With this story as its source material, and with director Francis Ford Coppola charting a tight course to its plot, it would be easy for The Outsiders to have fallen apart in a self-indulgent mess. It is a wonderful surprise, then, that Coppola is more than able to exert his influence in a movie that quickly becomes an immersive, engrossing experience, an experience only heightened in its new 4K restoration. By focusing less on the violence present in the story, instead reducing it to a steady background hum with occasional, surprising eruptions, Coppola treats the work as an exercise in escapism, with a wild tonal inconsistency that only works as a product of the film’s internal environment. The abundant music cues, while often heavy-handedly 60s focused with Dick Dale-esque guitar licks at every turn, help build the steady foundation of environment upon which the story can unfold itself. The result is more American Graffiti than anything else, with its melodrama woven into its details rather than sitting uncomfortably alongside them.

The Outsiders francis ford coppola movie 4k restoration StudioCanal
The Outsiders (StudioCanal)

It is a credit to the acting, too, that the drama imparts an emotional heft far closer to the resonance of the novel than may be expected. Howell is excellent as Ponyboy, the grounded emotional heart of the picture, and shows a sensitivity in his wannabe-tough-guy persona unbecoming of a 15-year-old actor. Macchio, likewise, is phenomenal: as characters veer from emotional extreme to extreme, Macchio’s willingness to demonstrate elation and despair as two sides of the same coin imparts a sincere tenderness. Matt Dillon also excels as Dallas, the fresh-out-of-jail bad influence on the younger members of the group. Dillon brings the required sense of assumed maturity, an aspirational charm to a character that becomes increasingly erratic and terrifying to an audience more removed from the idolatry that consumes Ponyboy and Johnny.

It shouldn’t necessarily come as a surprise that a Coppola film is so well-cast, considering the reputation the director has for top-to-bottom all-star rosters.

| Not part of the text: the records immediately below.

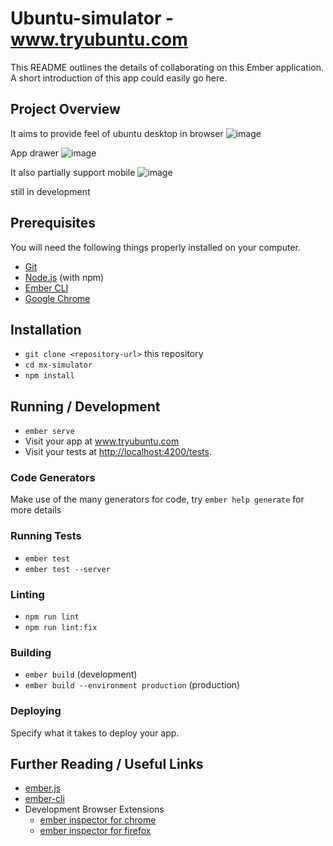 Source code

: # Ubuntu-simulator - www.tryubuntu.com

This README outlines the details of collaborating on this Ember application.
A short introduction of this app could easily go here.

## Project Overview 
It aims to provide feel of ubuntu desktop in browser 
![image](https://github.com/user-attachments/assets/0ea315c2-7199-4094-bb56-44bb84c05cf1)

App drawer 
![image](https://github.com/user-attachments/assets/9d978c6a-1680-4d46-99b9-27c45b7c05bf)

It also partially support mobile 
![image](https://github.com/user-attachments/assets/a534f795-f8b9-469b-a6cf-5d43398d583e)

still in development

## Prerequisites

You will need the following things properly installed on your computer.

* [Git](https://git-scm.com/)
* [Node.js](https://nodejs.org/) (with npm)
* [Ember CLI](https://cli.emberjs.com/release/)
* [Google Chrome](https://google.com/chrome/)

## Installation

* `git clone <repository-url>` this repository
* `cd mx-simulator`
* `npm install`

## Running / Development

* `ember serve`
* Visit your app at www.tryubuntu.com
* Visit your tests at [http://localhost:4200/tests](http://localhost:4200/tests).

### Code Generators

Make use of the many generators for code, try `ember help generate` for more details

### Running Tests

* `ember test`
* `ember test --server`

### Linting

* `npm run lint`
* `npm run lint:fix`

### Building

* `ember build` (development)
* `ember build --environment production` (production)

### Deploying

Specify what it takes to deploy your app.

## Further Reading / Useful Links

* [ember.js](https://emberjs.com/)
* [ember-cli](https://cli.emberjs.com/release/)
* Development Browser Extensions
  * [ember inspector for chrome](https://chrome.google.com/webstore/detail/ember-inspector/bmdblncegkenkacieihfhpjfppoconhi)
  * [ember inspector for firefox](https://addons.mozilla.org/en-US/firefox/addon/ember-inspector/)
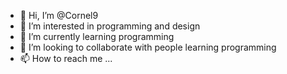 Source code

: - 👋 Hi, I’m @Cornel9
- 👀 I’m interested in programming and design
- 🌱 I’m currently learning programming
- 💞️ I’m looking to collaborate with people learning programming
- 📫 How to reach me ...

<!---
Cornel9/Cornel9 is a ✨ special ✨ repository because its `README.md` (this file) appears on your GitHub profile.
You can click the Preview link to take a look at your changes.
--->
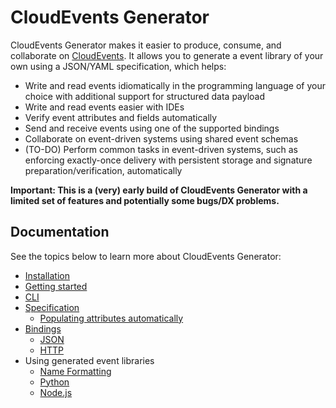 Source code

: # CloudEvents Generator

CloudEvents Generator makes it easier to produce, consume, and collaborate
on [CloudEvents](https://cloudevents.io/). It allows you to
generate a event library of your own using a JSON/YAML specification, which
helps:

* Write and read events idiomatically in the programming language of
your choice with additional support for structured data payload
* Write and read events easier with IDEs
* Verify event attributes and fields automatically
* Send and receive events using one of the supported bindings
* Collaborate on event-driven systems using shared event schemas
* (TO-DO) Perform common tasks in event-driven systems, such as enforcing
exactly-once delivery with persistent storage and signature
preparation/verification, automatically

**Important: This is a (very) early build of CloudEvents Generator with a
limited set of features and potentially some bugs/DX problems.**

## Documentation

See the topics below to learn more about CloudEvents Generator:

* [Installation](/cloud-events-generator/install)
* [Getting started](/cloud-events-generator/getting_started)
* [CLI](/cloud-events-generator/cli)
* [Specification](/cloud-events-generator/specs)
    * [Populating attributes automatically](/cloud-events-generator/auto)
* [Bindings](/cloud-events-generator/bindings/overview)
    * [JSON](/cloud-events-generator/bindings/overview#JSON)
    * [HTTP](/cloud-events-generator/bindings/overview#HTTP)
* Using generated event libraries
    * [Name Formatting](/cloud-events-generator/usages/name)
    * [Python](/cloud-events-generator/usages/python)
    * [Node.js](/cloud-events-generator/usages/nodejs)
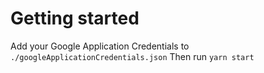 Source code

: # Getting started
Add your Google Application Credentials to `./googleApplicationCredentials.json`
Then run `yarn start` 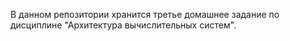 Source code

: В данном репозитории хранится третье домашнее задание по дисциплине "Архитектура вычислительных систем".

What is so surprising is the sheer number of brat pack stars for whom The Outsiders was star-making – Rob Lowe, Patrick Swayze, Tom Cruise, Emilio Estevez to name a non-exhaustive number – in fact, this film is often described as one of the cornerstones of the group’s identity. There is a mind-boggling amount of talent devoted to this picture both in front of and behind camera, a testament to the director’s reputation and the enduring legacy of S.E. Hinton’s novel, and discovering the stars hidden throughout the picture is a joyous undertaking: Tom Waits’ one-line cameo at a house party, or Nicolas Cage and Flea as uncredited extras in a major fight scene.

For a movie that, at the time, only received lukewarm critical response, to now receive a 4K restoration almost four decades on speaks highly of the legacy that the movie imparts beyond its runtime. It is worth analysing The Outsiders simply on the grounds of how it inexorably bound together and gave an identity to one of the most distinctive groups of collaborators in 1980s cinema, becoming an artifact of undeniable weight in Coppola’s own magnificently influential repertoire. Although The Outsiders may tell a story that many others have told, often with a little more deftness of touch than we see here, it does so with a panache and confidence that, against all odds, marks a film of undeniable legacy on the landscape of the cinematic decade (and beyond) to come.


The Outsiders: Trailer (StudioCanal)

A 4K restoration release of The Outsiders: The Complete Novel will be released in cinemas in the U.K. on 15 October, and on Blu-Ray, DVD and Digital Platforms from 8 November, 2021.